=== RECORD EXCERPTS ===

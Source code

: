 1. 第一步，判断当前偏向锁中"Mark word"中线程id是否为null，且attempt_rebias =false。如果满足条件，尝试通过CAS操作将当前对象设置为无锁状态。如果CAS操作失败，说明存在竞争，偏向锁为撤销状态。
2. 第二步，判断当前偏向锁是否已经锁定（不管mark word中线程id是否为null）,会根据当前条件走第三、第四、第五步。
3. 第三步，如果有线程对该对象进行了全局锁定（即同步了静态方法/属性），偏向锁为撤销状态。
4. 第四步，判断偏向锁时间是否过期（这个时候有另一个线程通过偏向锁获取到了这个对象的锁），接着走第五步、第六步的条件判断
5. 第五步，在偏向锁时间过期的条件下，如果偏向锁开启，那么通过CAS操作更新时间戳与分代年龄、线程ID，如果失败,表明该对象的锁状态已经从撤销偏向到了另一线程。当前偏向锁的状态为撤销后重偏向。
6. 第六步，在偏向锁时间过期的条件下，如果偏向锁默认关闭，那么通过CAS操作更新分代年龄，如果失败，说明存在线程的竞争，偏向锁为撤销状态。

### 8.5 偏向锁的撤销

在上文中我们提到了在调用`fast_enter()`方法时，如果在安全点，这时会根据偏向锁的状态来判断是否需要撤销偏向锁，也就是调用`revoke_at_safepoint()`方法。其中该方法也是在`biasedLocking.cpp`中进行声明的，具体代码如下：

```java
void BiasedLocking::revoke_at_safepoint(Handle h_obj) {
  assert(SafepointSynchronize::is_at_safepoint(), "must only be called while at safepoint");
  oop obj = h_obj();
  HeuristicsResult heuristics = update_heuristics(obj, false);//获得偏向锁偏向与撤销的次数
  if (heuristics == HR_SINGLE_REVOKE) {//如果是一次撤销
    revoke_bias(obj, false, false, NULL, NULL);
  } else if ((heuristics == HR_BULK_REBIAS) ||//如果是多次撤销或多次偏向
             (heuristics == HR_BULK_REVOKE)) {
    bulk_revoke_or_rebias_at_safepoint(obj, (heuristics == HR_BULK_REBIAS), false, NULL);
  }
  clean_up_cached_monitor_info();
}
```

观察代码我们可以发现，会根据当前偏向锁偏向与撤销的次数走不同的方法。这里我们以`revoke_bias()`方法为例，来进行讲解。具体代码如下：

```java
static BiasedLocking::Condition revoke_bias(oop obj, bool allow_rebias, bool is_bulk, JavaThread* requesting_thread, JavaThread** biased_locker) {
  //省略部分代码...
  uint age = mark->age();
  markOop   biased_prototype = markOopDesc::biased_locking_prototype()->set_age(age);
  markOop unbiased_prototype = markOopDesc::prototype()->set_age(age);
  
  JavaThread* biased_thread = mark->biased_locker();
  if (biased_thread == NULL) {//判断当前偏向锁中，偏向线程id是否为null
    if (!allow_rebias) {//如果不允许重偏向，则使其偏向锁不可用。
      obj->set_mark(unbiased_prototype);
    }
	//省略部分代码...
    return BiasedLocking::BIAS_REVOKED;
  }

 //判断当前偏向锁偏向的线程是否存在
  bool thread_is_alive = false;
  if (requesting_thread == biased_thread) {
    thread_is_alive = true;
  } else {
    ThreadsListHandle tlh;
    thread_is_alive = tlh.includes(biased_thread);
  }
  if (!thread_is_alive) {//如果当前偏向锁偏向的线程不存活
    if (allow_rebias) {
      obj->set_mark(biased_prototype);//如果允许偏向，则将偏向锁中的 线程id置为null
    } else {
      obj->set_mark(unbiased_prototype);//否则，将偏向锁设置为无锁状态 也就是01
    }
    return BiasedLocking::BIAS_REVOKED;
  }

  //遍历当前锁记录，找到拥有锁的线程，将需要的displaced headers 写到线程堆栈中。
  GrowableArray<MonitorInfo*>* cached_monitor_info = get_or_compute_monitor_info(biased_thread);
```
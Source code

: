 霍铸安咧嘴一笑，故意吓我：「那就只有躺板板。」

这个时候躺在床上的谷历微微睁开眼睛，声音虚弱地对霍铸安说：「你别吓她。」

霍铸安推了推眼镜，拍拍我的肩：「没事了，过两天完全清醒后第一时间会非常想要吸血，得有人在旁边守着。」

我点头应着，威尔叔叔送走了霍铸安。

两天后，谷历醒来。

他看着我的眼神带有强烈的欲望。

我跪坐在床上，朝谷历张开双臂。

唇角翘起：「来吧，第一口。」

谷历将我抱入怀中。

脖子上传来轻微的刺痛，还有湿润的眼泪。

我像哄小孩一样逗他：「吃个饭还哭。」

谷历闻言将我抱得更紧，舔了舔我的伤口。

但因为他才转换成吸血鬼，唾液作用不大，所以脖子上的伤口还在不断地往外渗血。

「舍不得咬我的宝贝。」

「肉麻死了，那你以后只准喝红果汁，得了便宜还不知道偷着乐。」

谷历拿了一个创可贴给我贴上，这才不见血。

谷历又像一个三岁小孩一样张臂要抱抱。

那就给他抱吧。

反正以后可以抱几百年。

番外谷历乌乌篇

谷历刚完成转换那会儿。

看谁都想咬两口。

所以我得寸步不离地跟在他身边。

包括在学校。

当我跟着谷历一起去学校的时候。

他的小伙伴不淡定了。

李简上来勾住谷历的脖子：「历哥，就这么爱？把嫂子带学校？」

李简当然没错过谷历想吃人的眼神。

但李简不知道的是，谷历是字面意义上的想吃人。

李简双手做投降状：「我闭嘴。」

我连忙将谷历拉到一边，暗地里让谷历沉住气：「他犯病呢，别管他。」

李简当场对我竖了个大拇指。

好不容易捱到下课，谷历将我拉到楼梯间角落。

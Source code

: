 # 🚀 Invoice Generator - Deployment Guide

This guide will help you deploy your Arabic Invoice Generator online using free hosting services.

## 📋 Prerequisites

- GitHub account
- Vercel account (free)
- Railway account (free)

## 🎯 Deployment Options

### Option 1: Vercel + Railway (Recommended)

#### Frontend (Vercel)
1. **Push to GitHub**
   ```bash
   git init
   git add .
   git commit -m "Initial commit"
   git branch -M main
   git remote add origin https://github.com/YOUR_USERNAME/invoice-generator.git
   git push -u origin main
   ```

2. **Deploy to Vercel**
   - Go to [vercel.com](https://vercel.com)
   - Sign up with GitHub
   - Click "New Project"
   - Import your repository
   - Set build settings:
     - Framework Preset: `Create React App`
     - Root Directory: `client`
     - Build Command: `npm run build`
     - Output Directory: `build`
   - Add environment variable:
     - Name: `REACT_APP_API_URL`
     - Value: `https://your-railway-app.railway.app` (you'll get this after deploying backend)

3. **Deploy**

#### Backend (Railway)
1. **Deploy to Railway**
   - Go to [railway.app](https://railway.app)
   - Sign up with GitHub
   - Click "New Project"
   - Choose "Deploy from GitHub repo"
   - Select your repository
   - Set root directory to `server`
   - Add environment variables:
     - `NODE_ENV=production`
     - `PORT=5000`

===

**ABOUT THIS EXERCISE:**
Please output exactly the lines between the one holding "谷历闻言将我抱得更紧，舔了舔我的伤口。" and the one holding "This guide will" in the records above, inclusive, and nothing more.

**EXERCISE RESULT:**
谷历闻言将我抱得更紧，舔了舔我的伤口。

但因为他才转换成吸血鬼，唾液作用不大，所以脖子上的伤口还在不断地往外渗血。

「舍不得咬我的宝贝。」

「肉麻死了，那你以后只准喝红果汁，得了便宜还不知道偷着乐。」

谷历拿了一个创可贴给我贴上，这才不见血。

谷历又像一个三岁小孩一样张臂要抱抱。

那就给他抱吧。

反正以后可以抱几百年。

番外谷历乌乌篇

谷历刚完成转换那会儿。

看谁都想咬两口。

所以我得寸步不离地跟在他身边。

包括在学校。

当我跟着谷历一起去学校的时候。

他的小伙伴不淡定了。

李简上来勾住谷历的脖子：「历哥，就这么爱？把嫂子带学校？」

李简当然没错过谷历想吃人的眼神。

但李简不知道的是，谷历是字面意义上的想吃人。

李简双手做投降状：「我闭嘴。」

我连忙将谷历拉到一边，暗地里让谷历沉住气：「他犯病呢，别管他。」

李简当场对我竖了个大拇指。

好不容易捱到下课，谷历将我拉到楼梯间角落。

Source code

: # 🚀 Invoice Generator - Deployment Guide

This guide will help you deploy your Arabic Invoice Generator online using free hosting services.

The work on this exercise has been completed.